### Requirement:
Extract, from the listing that follows, each line containing the word "research".

### Records:
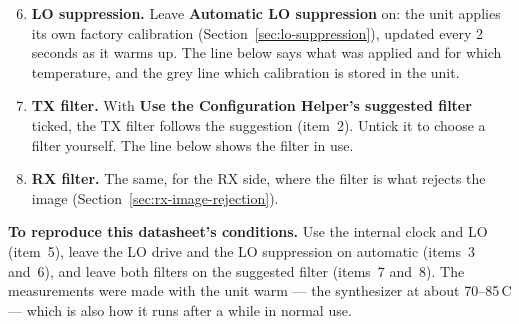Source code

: \par\medskip\noindent\begin{minipage}{\linewidth}\centering
{}
\label{fig:gui-tx}
\end{minipage}\par
\begin{enumerate}
\setcounter{enumi}{5}
\setlength{\itemsep}{2pt}
\item \textbf{LO suppression.} Leave \textbf{Automatic LO suppression} on: the unit applies its own factory
  calibration (Section~\ref{sec:lo-suppression}), updated every 2\,seconds as it warms up. The line below says what was
  applied and for which temperature, and the grey line which calibration is stored in the unit.
\item \textbf{TX filter.} With \textbf{Use the Configuration Helper's suggested filter} ticked, the TX filter follows
  the suggestion (item~2). Untick it to choose a filter yourself. The line below shows the filter in use.
\end{enumerate}

\par\medskip\noindent\begin{minipage}{\linewidth}\centering
{}
\label{fig:gui-rx}
\end{minipage}\par
\begin{enumerate}
\setcounter{enumi}{7}
\item \textbf{RX filter.} The same, for the RX side, where the filter is what rejects the image
  (Section~\ref{sec:rx-image-rejection}).
\end{enumerate}

\textbf{To reproduce this datasheet's conditions.} Use the internal clock and LO (item~5), leave the LO drive and the LO
suppression on automatic (items~3 and~6), and leave both filters on the suggested filter (items~7 and~8). The
measurements were made with the unit warm --- the synthesizer at about 70--85\,\textdegree C --- which is
also how it runs after a while in normal use.

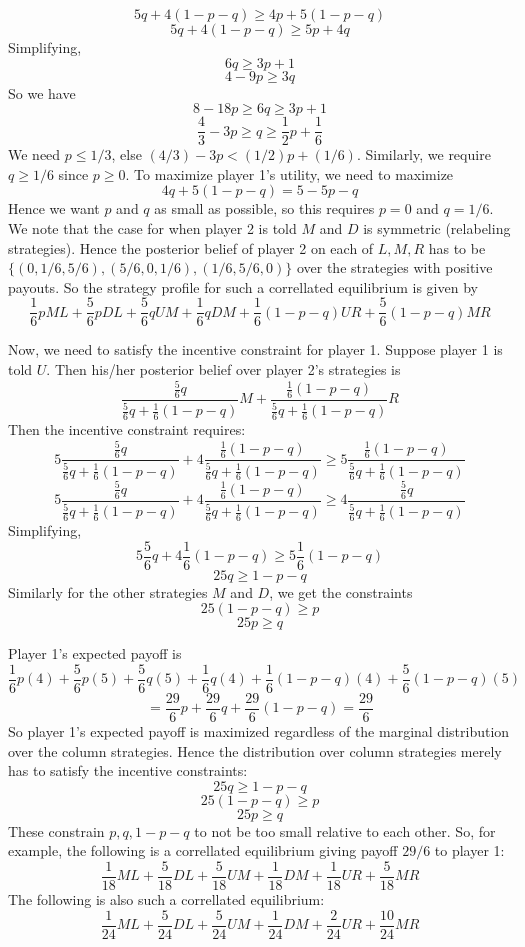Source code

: \documentclass[10pt,letter]{article}
\begin{document}
\begin{enumerate}[label=(\alph*)]
\[ 5q + 4(1-p-q) \ge 4p + 5(1-p-q) \]
\[ 5q + 4(1-p-q) \ge 5p + 4q \]
Simplifying,
\[ 6q \ge 3p + 1 \]
\[ 4 - 9p \ge 3q  \]
So we have
\[ 8 - 18p \ge 6q \ge 3p + 1  \]
\[ \frac{4}{3} - 3p \ge q \ge \frac{1}{2}p + \frac{1}{6}  \]
We need $p \le 1/3$, else $(4/3) - 3p < (1/2)p + (1/6)$. Similarly, we require $q \ge 1/6$ since $p \ge 0$. To maximize player 1's utility, we need to maximize
\[ 4q + 5(1-p-q) = 5 - 5p - q \]
Hence we want $p$ and $q$ as small as possible, so this requires $p = 0$ and $q = 1/6$. We note that the case for when player 2 is told $M$ and $D$ is symmetric (relabeling strategies). Hence the posterior belief of player 2 on each of $L, M, R$ has to be $\{ (0, 1/6, 5/6), (5/6, 0, 1/6), (1/6, 5/6, 0) \} $ over the strategies with positive payouts. So the strategy profile for such a correllated equilibrium is given by
\[ \frac{1}{6}p ML + \frac{5}{6}p DL  + \frac{5}{6}q UM +  \frac{1}{6}q DM  + \frac{1}{6}(1-p-q) UR + \frac{5}{6}(1-p-q) MR  \]

Now, we need to satisfy the incentive constraint for player 1. Suppose player 1 is told $U$. Then his/her posterior belief over player 2's strategies is \[  \frac{\frac{5}{6}q }{\frac{5}{6}q + \frac{1}{6}(1-p-q)}M + \frac{\frac{1}{6}(1-p-q) }{\frac{5}{6}q + \frac{1}{6}(1-p-q)}R \] Then the incentive constraint requires:
\[ 5\frac{\frac{5}{6}q }{\frac{5}{6}q + \frac{1}{6}(1-p-q)} + 4\frac{\frac{1}{6}(1-p-q) }{\frac{5}{6}q + \frac{1}{6}(1-p-q)} \ge 5\frac{\frac{1}{6}(1-p-q) }{\frac{5}{6}q + \frac{1}{6}(1-p-q)} \]
\[ 5\frac{\frac{5}{6}q }{\frac{5}{6}q + \frac{1}{6}(1-p-q)} + 4\frac{\frac{1}{6}(1-p-q) }{\frac{5}{6}q + \frac{1}{6}(1-p-q)} \ge 4\frac{\frac{5}{6}q }{\frac{5}{6}q + \frac{1}{6}(1-p-q)}\]
Simplifying,
\[ 5\frac{5}{6}q  + 4\frac{1}{6}(1-p-q) \ge 5\frac{1}{6}(1-p-q)  \]
\[ 25q  \ge 1-p-q  \]
Similarly for the other strategies $M$ and $D$, we get the constraints
\[ 25(1-p-q) \ge p \]
\[ 25p \ge q \]

Player 1's expected payoff is
\[ \frac{1}{6}p (4) + \frac{5}{6}p (5)  + \frac{5}{6}q (5) +  \frac{1}{6}q (4)  + \frac{1}{6}(1-p-q) (4)+ \frac{5}{6}(1-p-q) (5)  \]
\[ = \frac{29}{6}p    + \frac{29}{6}q + \frac{29}{6}(1-p-q) =  \frac{29}{6} \]
So player 1's expected payoff is maximized regardless of the marginal distribution over the column strategies. Hence the distribution over column strategies merely has to satisfy the incentive constraints:
\[ 25q  \ge 1-p-q  \]
\[ 25(1-p-q) \ge p \]
\[ 25p \ge q \]
These constrain $p, q, 1-p-q$ to not be too small relative to each other.
So, for example, the following is a correllated equilibrium giving payoff $29/6$ to player 1:
\[ \frac{1}{18} ML + \frac{5}{18} DL  + \frac{5}{18} UM +  \frac{1}{18} DM  + \frac{1}{18} UR + \frac{5}{18} MR  \]
The following is also such a correllated equilibrium:
\[ \frac{1}{24} ML + \frac{5}{24} DL  + \frac{5}{24} UM +  \frac{1}{24} DM  + \frac{2}{24} UR + \frac{10}{24} MR  \]
\end{enumerate}
\end{document}
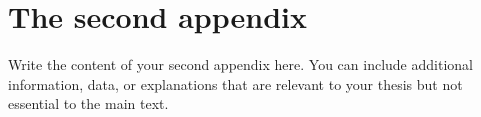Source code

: \chapter{The second appendix}

Write the content of your second appendix here. You can include additional information, data, or explanations that are relevant to your thesis but not essential to the main text.
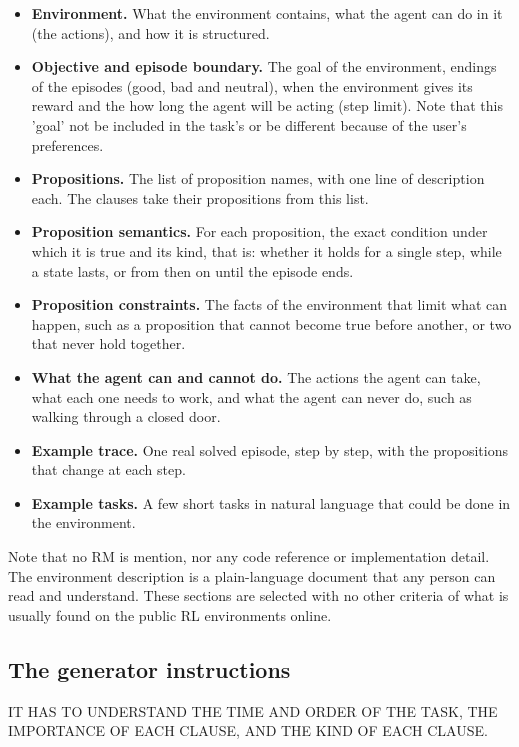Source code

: \documentclass[11pt,english,listoffigures,listoftables]{tfgetsinf}
\begin{document}
\begin{itemize}
    \item \textbf{Environment.} What the environment contains, what the agent can do in it (the actions), and how it is structured.
    \item \textbf{Objective and episode boundary.} The goal of the environment, endings of the episodes (good, bad and neutral), when the environment gives its reward and the how long the agent will be acting (step limit). Note that this 'goal' not be included in the task's or be different because of the user's preferences.
    \item \textbf{Propositions.} The list of proposition names, with one line of description each. The clauses take their propositions from this list.
    \item \textbf{Proposition semantics.} For each proposition, the exact condition under which it is true and its kind, that is: whether it holds for a single step, while a state lasts, or from then on until the episode ends.
    \item \textbf{Proposition constraints.} The facts of the environment that limit what can happen, such as a proposition that cannot become true before another, or two that never hold together.
    \item \textbf{What the agent can and cannot do.} The actions the agent can take, what each one needs to work, and what the agent can never do, such as walking through a closed door.
    \item \textbf{Example trace.} One real solved episode, step by step, with the propositions that change at each step.
    \item \textbf{Example tasks.} A few short tasks in natural language that could be done in the environment.
\end{itemize}

Note that no RM is mention, nor any code reference or implementation detail. The environment description is a plain-language document that any person can read and understand. These sections are selected with no other criteria of what is usually found on the public RL environments online.


\subsection{The generator instructions}
\label{tab:ibm-prompt}

IT HAS TO UNDERSTAND THE TIME AND ORDER OF THE TASK, THE IMPORTANCE OF EACH CLAUSE, AND THE KIND OF EACH CLAUSE.
\end{document}
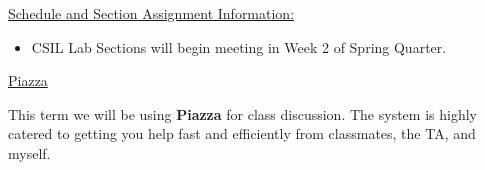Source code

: %  
%  
%
%  
%
\noindent \underline{Schedule and Section Assignment Information:}

  \begin{itemize}

    \item CSIL Lab Sections will begin meeting in Week 2 of Spring Quarter. 

  \end{itemize}
  


\noindent \underline{Piazza}

\noindent This term we will be using \textbf{Piazza} for class discussion. The system is highly catered to getting you help fast and efficiently from classmates, the TA, and myself. 

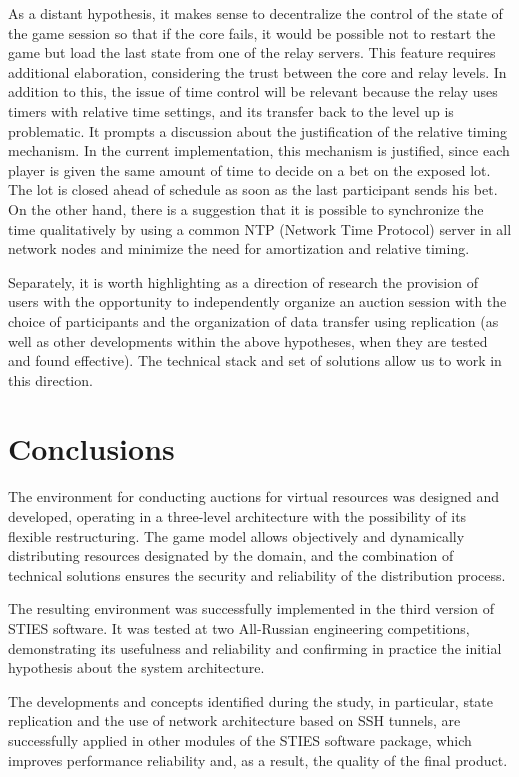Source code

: \documentclass[
]{ceurart}
\begin{document}
As a distant hypothesis, it makes sense to ​​decentralize the control of the state of the game session so that if the core fails, it would be possible not to restart the game but load the last state from one of the relay servers. This feature requires additional elaboration, considering the trust between the core and relay levels. In addition to this, the issue of time control will be relevant because the relay uses timers with relative time settings, and its transfer back to the level up is problematic. It prompts a discussion about the justification of the relative timing mechanism. In the current implementation, this mechanism is justified, since each player is given the same amount of time to decide on a bet on the exposed lot. The lot is closed ahead of schedule as soon as the last participant sends his bet. On the other hand, there is a suggestion that it is possible to synchronize the time qualitatively by using a common NTP (Network Time Protocol) server in all network nodes and minimize the need for amortization and relative timing.

Separately, it is worth highlighting as a direction of research the provision of users with the opportunity to independently organize an auction session with the choice of participants and the organization of data transfer using replication (as well as other developments within the above hypotheses, when they are tested and found effective). The technical stack and set of solutions allow us to work in this direction.


\section*{Conclusions}
\label{sec:conc}

The environment for conducting auctions for virtual resources was designed and developed, operating in a three-level architecture with the possibility of its flexible restructuring. The game model allows objectively and dynamically distributing resources designated by the domain, and the combination of technical solutions ensures the security and reliability of the distribution process.

The resulting environment was successfully implemented in the third version of STIES software. It was tested at two All-Russian engineering competitions, demonstrating its usefulness and reliability and confirming in practice the initial hypothesis about the system architecture.

The developments and concepts identified during the study, in particular, state replication and the use of network architecture based on SSH tunnels, are successfully applied in other modules of the STIES software package, which improves performance reliability and, as a result, the quality of the final product.
\end{document}
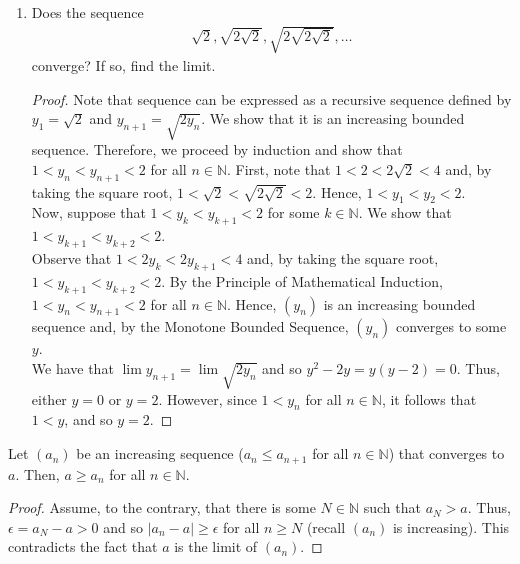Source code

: \documentclass[12pt]{article}
\newcommand{\N}{\mathbb{N}}
\newenvironment{lemma}[2][Lemma]{\begin{trivlist} \item[\hskip \labelsep {\bfseries #1}\hskip \labelsep {\bfseries #2.}]}{\end{trivlist}}
\newenvironment{problem}[2][Problem]{\begin{trivlist} \item[\hskip \labelsep {\bfseries #1}\hskip \labelsep {\bfseries #2.}]}{\end{trivlist}}
\begin{document}
\begin{problem}{2.4.3}
\begin{enumerate}
\begin{proof}
Now, we proceed to find its limit. Note that $\lim (y_{n+1}) = \lim (y_{n}) = y$ and so
\begin{align*}
  \lim{y_{n+1}} &= \sqrt{2+y} \implies\\
  y^{2} -y -2 &= 0 
\end{align*}
Thus, $(y-2)^{2}=0$ and so $y=2$.
\end{proof}
\item Does the sequence  
\begin{align*}
  \sqrt{2},\sqrt{2\sqrt{2}},\sqrt{2\sqrt{2\sqrt{2}}},\dots
\end{align*}
converge? If so, find the limit.
\begin{proof}
  Note that sequence can be expressed as a recursive sequence defined by $y_{1} = \sqrt{2}$ and $y_{n+1} = \sqrt{2y_{n}}$. We show that it is an increasing bounded sequence. Therefore, we proceed by induction and show that $1<y_{n}<y_{n+1}<2$ for all $n\in \N$. First, note that $1<2<2\sqrt{2}<4$ and, by taking the square root, $1<\sqrt{2}<\sqrt{2\sqrt{2}}<2$. Hence, $1<y_{1}<y_{2}<2$.\\
  Now, suppose that $1<y_{k}<y_{k+1}<2$ for some $k\in\N$. We show that $1<y_{k+1}<y_{k+2}<2$.\\
  Observe that $1<2y_{k}<2y_{k+1}<4$ and, by taking the square root, $1<y_{k+1}<y_{k+2}<2$. By the Principle of Mathematical Induction, $1<y_{n}<y_{n+1}<2$ for all $n\in \N$. Hence, $(y_{n})$ is an increasing bounded sequence and, by the Monotone Bounded Sequence, $(y_{n})$ converges to some $y$.\\
  We have that $\lim y_{n+1} = \lim \sqrt{2y_{n}}$ and so $y^{2}-2y = y(y-2)=0$. Thus, either $y=0$ or $y=2$. However, since $1<y_{n}$ for all $n\in\N$, it follows that $1<y$, and so $y=2$. 
\end{proof}
\end{enumerate}
\end{problem}
\begin{lemma}{1}
  Let $(a_{n})$ be an increasing sequence ($a_{n}\leq a_{n+1}$ for all $n\in  \N$) that converges to $a$. Then, $a\geq a_{n}$ for all $n\in \N$.
\begin{proof}
  Assume, to the contrary, that there is some $N\in\N$ such that $a_{N}>a$. Thus, $\epsilon = a_{N}-a>0$ and so $|a_{n}-a|\geq\epsilon$ for all $n\geq N$ (recall $(a_{n})$ is increasing). This contradicts the fact that $a$ is the limit of $(a_{n})$.
\end{proof}
\end{lemma}
\end{document}
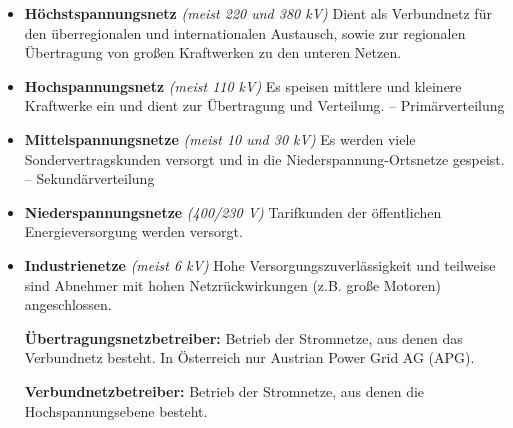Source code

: \begin{itemize}
    \item \textbf{Höchstspannungsnetz} \textit{(meist 220 und 380 kV)}
    \newline Dient als Verbundnetz für den überregionalen und internationalen Austausch, sowie zur regionalen Übertragung von großen Kraftwerken zu den unteren Netzen.
    \item \textbf{Hochspannungsnetz} \textit{(meist 110 kV)}
    \newline Es speisen mittlere und kleinere Kraftwerke ein und dient zur Übertragung und Verteilung. – Primärverteilung
    \item \textbf{Mittelspannungsnetze} \textit{(meist 10 und 30 kV)}
    \newline Es werden viele Sondervertragskunden versorgt und in die Niederspannung-Ortsnetze gespeist. – Sekundärverteilung
    \item \textbf{Niederspannungsnetze} \textit{(400/230 V)}
    \newline Tarifkunden der öffentlichen Energieversorgung werden versorgt.
    \item \textbf{Industrienetze} \textit{(meist 6 kV)}
    \newline Hohe Versorgungszuverlässigkeit und teilweise sind Abnehmer mit hohen Netzrückwirkungen (z.B. große Motoren) angeschlossen.
\end{itemize}

\vspace{1em}


\vspace{2em}

\begin{itemize}
    \item[\textbf{Übertragungsnetzbetreiber:}] Betrieb der Stromnetze, aus denen das Verbundnetz besteht. In Österreich nur Austrian Power Grid AG (APG).
    \item[\textbf{Verbundnetzbetreiber:}] Betrieb der Stromnetze, aus denen die Hochspannungsebene besteht.
\end{itemize}

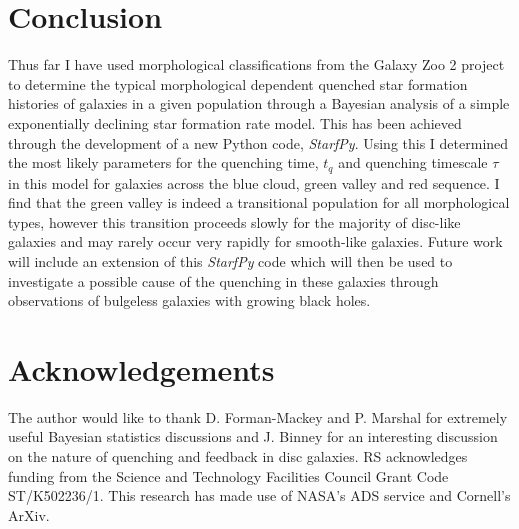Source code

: \documentclass{mn2e}
\begin{document}
\section{Conclusion}\label{conc}
Thus far I have used morphological classifications from the Galaxy Zoo 2 project to determine the typical morphological dependent quenched star formation histories of galaxies in a given population through a Bayesian analysis of a simple exponentially declining star formation rate model. This has been achieved through the development of a new Python code, \emph{StarfPy}. Using this I determined the most likely parameters for the quenching time, $t_q$ and quenching timescale $\tau$ in this model for galaxies across the blue cloud, green valley and red sequence. I find that the green valley is indeed a transitional population for all morphological types, however this transition proceeds slowly for the majority of disc-like galaxies and may rarely occur very rapidly for smooth-like galaxies. Future work will include an extension of this \emph{StarfPy} code which will then be used to investigate a possible cause of the quenching in these galaxies through observations of bulgeless galaxies with growing black holes. 

\section*{Acknowledgements}
The author would like to thank D. Forman-Mackey and P. Marshal for extremely useful Bayesian statistics discussions and J. Binney for an interesting discussion on the nature of quenching and feedback in disc galaxies. 
RS acknowledges funding from the Science and Technology Facilities Council Grant Code ST/K502236/1.
This research has  made use of NASA's ADS service and Cornell's ArXiv. 
\end{document}

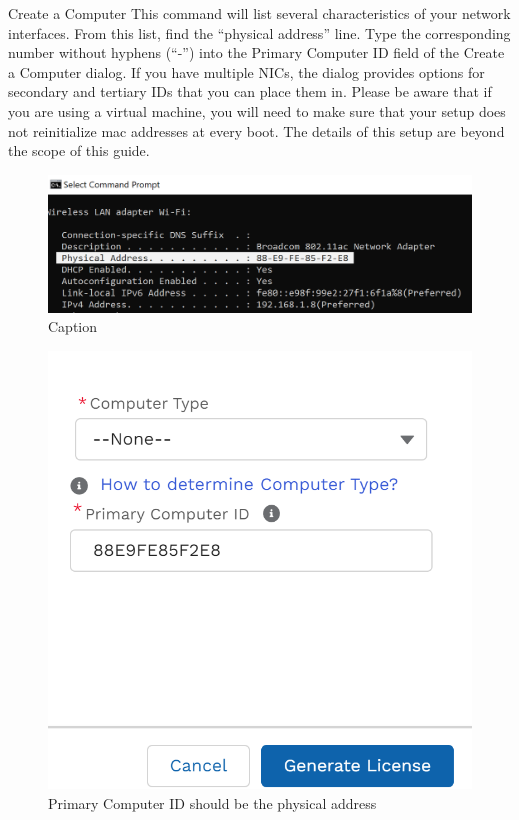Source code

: \documentclass[fleqn]{beamer}
\newcommand{\quotes}[1]{``#1''}
\begin{document}
\begin{frame}{Create a Computer}
    This command will list several characteristics of your network interfaces. From this list, find the \quotes{physical address} line. Type the corresponding number without hyphens (\quotes{-}) into the Primary Computer ID field of the Create a Computer dialog. If you have multiple NICs, the dialog provides options for secondary and tertiary IDs that you can place them in. Please be aware that if you are using a virtual machine, you will need to make sure that your setup does not reinitialize mac addresses at every boot. The details of this setup are beyond the scope of this guide.
    \begin{multicols*}{2}
        \begin{figure}
            \centering
            \includegraphics[scale=.3]{figures/ipconfigall.png}
            \caption{Caption}
            \label{fig:my_label}
        \end{figure}
        \begin{figure}[hbtp]
            \vspace{-1cm}
            \includegraphics[scale=.6,trim={0 4cm 0 0},clip]{figures/pcid.png}
            \caption{Primary Computer ID should be the physical address}
            \label{fig:my_label}
        \end{figure}
    \end{multicols*}
\end{frame}
\end{document}
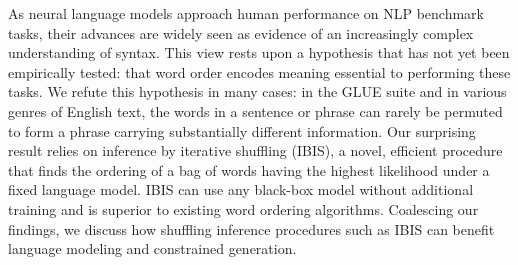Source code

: As neural language models approach human performance on NLP benchmark tasks, their advances are widely seen as evidence of an increasingly complex understanding of syntax. This view rests upon a hypothesis that has not yet been empirically tested: that word order encodes meaning essential to performing these tasks. We refute this hypothesis in many cases: in the GLUE suite and in various genres of English text, the words in a sentence or phrase can rarely be permuted to form a phrase carrying substantially different information. Our surprising result relies on inference by iterative shuffling (IBIS), a novel, efficient procedure that finds the ordering of a bag of words having the highest likelihood under a fixed language model. IBIS can use any black-box model without additional training and is superior to existing word ordering algorithms. Coalescing our findings, we discuss how shuffling inference procedures such as IBIS can benefit language modeling and constrained generation.
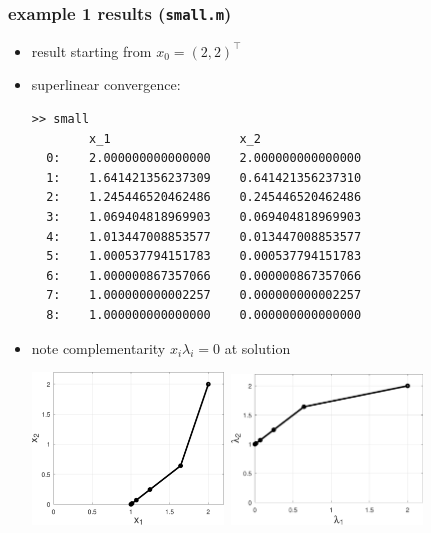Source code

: \documentclass[10pt,hyperref,dvipsnames]{beamer}
\begin{document}
\begin{frame}[fragile]
\frametitle{example 1 results (\texttt{small.m})}

\begin{itemize}
\item result starting from $x_0=(2,2)^\top$
\item superlinear convergence:
\begin{Verbatim}[fontsize=\scriptsize]
>> small
        x_1                  x_2
  0:    2.000000000000000    2.000000000000000
  1:    1.641421356237309    0.641421356237310
  2:    1.245446520462486    0.245446520462486
  3:    1.069404818969903    0.069404818969903
  4:    1.013447008853577    0.013447008853577
  5:    1.000537794151783    0.000537794151783
  6:    1.000000867357066    0.000000867357066
  7:    1.000000000002257    0.000000000002257
  8:    1.000000000000000    0.000000000000000
\end{Verbatim}

\item note complementarity $x_i\lambda_i=0$ at solution

\medskip
\hfill
\mbox{\includegraphics[width=0.4\textwidth]{figs/small.pdf} \qquad \includegraphics[width=0.4\textwidth]{figs/smalldual.pdf}}
\end{itemize}
\end{frame}
\end{document}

### Solution for this task:
Separately, it is worth highlighting as a direction of research the provision of users with the opportunity to independently organize an auction session with the choice of participants and the organization of data transfer using replication (as well as other developments within the above hypotheses, when they are tested and found effective). The technical stack and set of solutions allow us to work in this direction.
This research has  made use of NASA's ADS service and Cornell's ArXiv. 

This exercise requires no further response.